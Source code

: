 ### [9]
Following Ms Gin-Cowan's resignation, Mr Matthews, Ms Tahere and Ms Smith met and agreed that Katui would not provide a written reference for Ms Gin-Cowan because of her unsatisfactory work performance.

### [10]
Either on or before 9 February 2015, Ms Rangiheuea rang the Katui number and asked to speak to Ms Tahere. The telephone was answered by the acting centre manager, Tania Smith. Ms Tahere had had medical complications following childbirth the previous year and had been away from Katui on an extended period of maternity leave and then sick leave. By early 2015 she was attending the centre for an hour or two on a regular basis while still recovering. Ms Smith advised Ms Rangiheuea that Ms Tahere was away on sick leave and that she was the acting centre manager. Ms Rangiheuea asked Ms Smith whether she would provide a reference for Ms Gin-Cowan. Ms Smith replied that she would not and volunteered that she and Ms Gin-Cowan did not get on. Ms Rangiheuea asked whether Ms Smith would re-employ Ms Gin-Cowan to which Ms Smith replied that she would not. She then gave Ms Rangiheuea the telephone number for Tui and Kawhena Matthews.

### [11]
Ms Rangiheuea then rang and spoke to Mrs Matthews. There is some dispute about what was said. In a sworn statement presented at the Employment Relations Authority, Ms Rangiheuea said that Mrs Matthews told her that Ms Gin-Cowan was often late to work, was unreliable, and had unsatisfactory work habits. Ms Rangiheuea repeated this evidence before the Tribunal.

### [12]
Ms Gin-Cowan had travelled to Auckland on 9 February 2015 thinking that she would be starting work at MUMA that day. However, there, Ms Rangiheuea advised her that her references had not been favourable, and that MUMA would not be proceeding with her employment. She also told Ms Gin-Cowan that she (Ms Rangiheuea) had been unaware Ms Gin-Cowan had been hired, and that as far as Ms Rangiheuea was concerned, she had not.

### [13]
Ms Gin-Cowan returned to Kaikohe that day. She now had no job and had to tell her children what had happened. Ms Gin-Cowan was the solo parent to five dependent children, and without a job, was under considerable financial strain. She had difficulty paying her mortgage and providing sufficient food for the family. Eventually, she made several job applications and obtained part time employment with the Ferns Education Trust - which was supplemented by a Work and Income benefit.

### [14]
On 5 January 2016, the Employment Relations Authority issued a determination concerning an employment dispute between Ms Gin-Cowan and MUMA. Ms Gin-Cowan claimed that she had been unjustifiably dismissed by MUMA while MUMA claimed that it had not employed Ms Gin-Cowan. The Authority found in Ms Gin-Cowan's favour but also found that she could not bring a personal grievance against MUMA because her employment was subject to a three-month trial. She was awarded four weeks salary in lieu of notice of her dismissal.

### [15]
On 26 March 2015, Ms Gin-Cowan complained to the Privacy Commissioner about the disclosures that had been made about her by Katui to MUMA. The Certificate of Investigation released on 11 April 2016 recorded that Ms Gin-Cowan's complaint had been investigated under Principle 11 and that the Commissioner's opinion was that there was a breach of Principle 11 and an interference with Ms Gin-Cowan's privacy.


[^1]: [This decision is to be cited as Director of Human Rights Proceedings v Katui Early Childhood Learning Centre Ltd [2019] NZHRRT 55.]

________________

Problem to work on — Give back the data above exactly as it appears.

The completed task —
Source code

: ### [9]
Following Ms Gin-Cowan's resignation, Mr Matthews, Ms Tahere and Ms Smith met and agreed that Katui would not provide a written reference for Ms Gin-Cowan because of her unsatisfactory work performance.

### [10]
Either on or before 9 February 2015, Ms Rangiheuea rang the Katui number and asked to speak to Ms Tahere. The telephone was answered by the acting centre manager, Tania Smith. Ms Tahere had had medical complications following childbirth the previous year and had been away from Katui on an extended period of maternity leave and then sick leave. By early 2015 she was attending the centre for an hour or two on a regular basis while still recovering. Ms Smith advised Ms Rangiheuea that Ms Tahere was away on sick leave and that she was the acting centre manager. Ms Rangiheuea asked Ms Smith whether she would provide a reference for Ms Gin-Cowan. Ms Smith replied that she would not and volunteered that she and Ms Gin-Cowan did not get on. Ms Rangiheuea asked whether Ms Smith would re-employ Ms Gin-Cowan to which Ms Smith replied that she would not. She then gave Ms Rangiheuea the telephone number for Tui and Kawhena Matthews.

### [11]
Ms Rangiheuea then rang and spoke to Mrs Matthews. There is some dispute about what was said. In a sworn statement presented at the Employment Relations Authority, Ms Rangiheuea said that Mrs Matthews told her that Ms Gin-Cowan was often late to work, was unreliable, and had unsatisfactory work habits. Ms Rangiheuea repeated this evidence before the Tribunal.

### [12]
Ms Gin-Cowan had travelled to Auckland on 9 February 2015 thinking that she would be starting work at MUMA that day. However, there, Ms Rangiheuea advised her that her references had not been favourable, and that MUMA would not be proceeding with her employment. She also told Ms Gin-Cowan that she (Ms Rangiheuea) had been unaware Ms Gin-Cowan had been hired, and that as far as Ms Rangiheuea was concerned, she had not.

### [13]
Ms Gin-Cowan returned to Kaikohe that day. She now had no job and had to tell her children what had happened. Ms Gin-Cowan was the solo parent to five dependent children, and without a job, was under considerable financial strain. She had difficulty paying her mortgage and providing sufficient food for the family. Eventually, she made several job applications and obtained part time employment with the Ferns Education Trust - which was supplemented by a Work and Income benefit.

### [14]
On 5 January 2016, the Employment Relations Authority issued a determination concerning an employment dispute between Ms Gin-Cowan and MUMA. Ms Gin-Cowan claimed that she had been unjustifiably dismissed by MUMA while MUMA claimed that it had not employed Ms Gin-Cowan. The Authority found in Ms Gin-Cowan's favour but also found that she could not bring a personal grievance against MUMA because her employment was subject to a three-month trial. She was awarded four weeks salary in lieu of notice of her dismissal.

### [15]
On 26 March 2015, Ms Gin-Cowan complained to the Privacy Commissioner about the disclosures that had been made about her by Katui to MUMA. The Certificate of Investigation released on 11 April 2016 recorded that Ms Gin-Cowan's complaint had been investigated under Principle 11 and that the Commissioner's opinion was that there was a breach of Principle 11 and an interference with Ms Gin-Cowan's privacy.


[^1]: [This decision is to be cited as Director of Human Rights Proceedings v Katui Early Childhood Learning Centre Ltd [2019] NZHRRT 55.]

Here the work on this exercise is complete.